(Your goal)
The pictures are to be left out, and all remaining data is to be transcribed exactly as it appears.

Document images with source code
☆ ☆ ☆ ☆ ☆

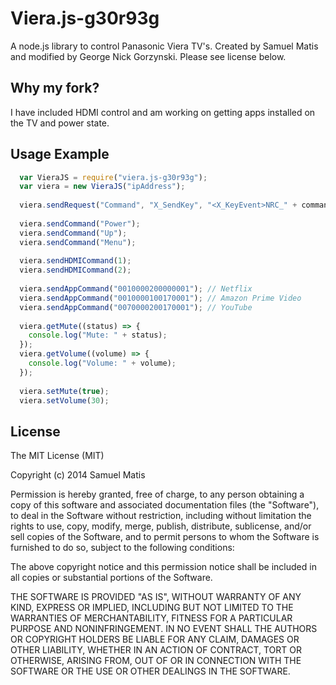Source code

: # Viera.js-g30r93g

A node.js library to control Panasonic Viera TV's. Created by Samuel Matis and modified by George Nick Gorzynski. Please see license below.


## Why my fork?
I have included HDMI control and am working on getting apps installed on the TV and power state.

## Usage Example
```js
  var VieraJS = require("viera.js-g30r93g");
  var viera = new VieraJS("ipAddress");
  
  viera.sendRequest("Command", "X_SendKey", "<X_KeyEvent>NRC_" + command.toUpperCase() + "-ONOFF</X_KeyEvent>");
  
  viera.sendCommand("Power");
  viera.sendCommand("Up");
  viera.sendCommand("Menu");
  
  viera.sendHDMICommand(1);
  viera.sendHDMICommand(2);
  
  viera.sendAppCommand("0010000200000001"); // Netflix
  viera.sendAppCommand("0010000100170001"); // Amazon Prime Video
  viera.sendAppCommand("0070000200170001"); // YouTube
  
  viera.getMute((status) => {
    console.log("Mute: " + status);
  });
  viera.getVolume((volume) => {
    console.log("Volume: " + volume);
  });
  
  viera.setMute(true);
  viera.setVolume(30);
```

## License

The MIT License (MIT)

Copyright (c) 2014 Samuel Matis

Permission is hereby granted, free of charge, to any person obtaining a copy
of this software and associated documentation files (the "Software"), to deal
in the Software without restriction, including without limitation the rights
to use, copy, modify, merge, publish, distribute, sublicense, and/or sell
copies of the Software, and to permit persons to whom the Software is
furnished to do so, subject to the following conditions:

The above copyright notice and this permission notice shall be included in
all copies or substantial portions of the Software.

THE SOFTWARE IS PROVIDED "AS IS", WITHOUT WARRANTY OF ANY KIND, EXPRESS OR
IMPLIED, INCLUDING BUT NOT LIMITED TO THE WARRANTIES OF MERCHANTABILITY,
FITNESS FOR A PARTICULAR PURPOSE AND NONINFRINGEMENT. IN NO EVENT SHALL THE
AUTHORS OR COPYRIGHT HOLDERS BE LIABLE FOR ANY CLAIM, DAMAGES OR OTHER
LIABILITY, WHETHER IN AN ACTION OF CONTRACT, TORT OR OTHERWISE, ARISING FROM,
OUT OF OR IN CONNECTION WITH THE SOFTWARE OR THE USE OR OTHER DEALINGS IN
THE SOFTWARE.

☆ ☆ ☆ ☆ ☆

(Result of this exercise)
Source code

: # Viera.js-g30r93g

A node.js library to control Panasonic Viera TV's. Created by Samuel Matis and modified by George Nick Gorzynski. Please see license below.


## Why my fork?
I have included HDMI control and am working on getting apps installed on the TV and power state.

## Usage Example
```js
  var VieraJS = require("viera.js-g30r93g");
  var viera = new VieraJS("ipAddress");
  
  viera.sendRequest("Command", "X_SendKey", "<X_KeyEvent>NRC_" + command.toUpperCase() + "-ONOFF</X_KeyEvent>");
  
  viera.sendCommand("Power");
  viera.sendCommand("Up");
  viera.sendCommand("Menu");
  
  viera.sendHDMICommand(1);
  viera.sendHDMICommand(2);
  
  viera.sendAppCommand("0010000200000001"); // Netflix
  viera.sendAppCommand("0010000100170001"); // Amazon Prime Video
  viera.sendAppCommand("0070000200170001"); // YouTube
  
  viera.getMute((status) => {
    console.log("Mute: " + status);
  });
  viera.getVolume((volume) => {
    console.log("Volume: " + volume);
  });
  
  viera.setMute(true);
  viera.setVolume(30);
```

## License

The MIT License (MIT)

Copyright (c) 2014 Samuel Matis

Permission is hereby granted, free of charge, to any person obtaining a copy
of this software and associated documentation files (the "Software"), to deal
in the Software without restriction, including without limitation the rights
to use, copy, modify, merge, publish, distribute, sublicense, and/or sell
copies of the Software, and to permit persons to whom the Software is
furnished to do so, subject to the following conditions:

The above copyright notice and this permission notice shall be included in
all copies or substantial portions of the Software.

THE SOFTWARE IS PROVIDED "AS IS", WITHOUT WARRANTY OF ANY KIND, EXPRESS OR
IMPLIED, INCLUDING BUT NOT LIMITED TO THE WARRANTIES OF MERCHANTABILITY,
FITNESS FOR A PARTICULAR PURPOSE AND NONINFRINGEMENT. IN NO EVENT SHALL THE
AUTHORS OR COPYRIGHT HOLDERS BE LIABLE FOR ANY CLAIM, DAMAGES OR OTHER
LIABILITY, WHETHER IN AN ACTION OF CONTRACT, TORT OR OTHERWISE, ARISING FROM,
OUT OF OR IN CONNECTION WITH THE SOFTWARE OR THE USE OR OTHER DEALINGS IN
THE SOFTWARE.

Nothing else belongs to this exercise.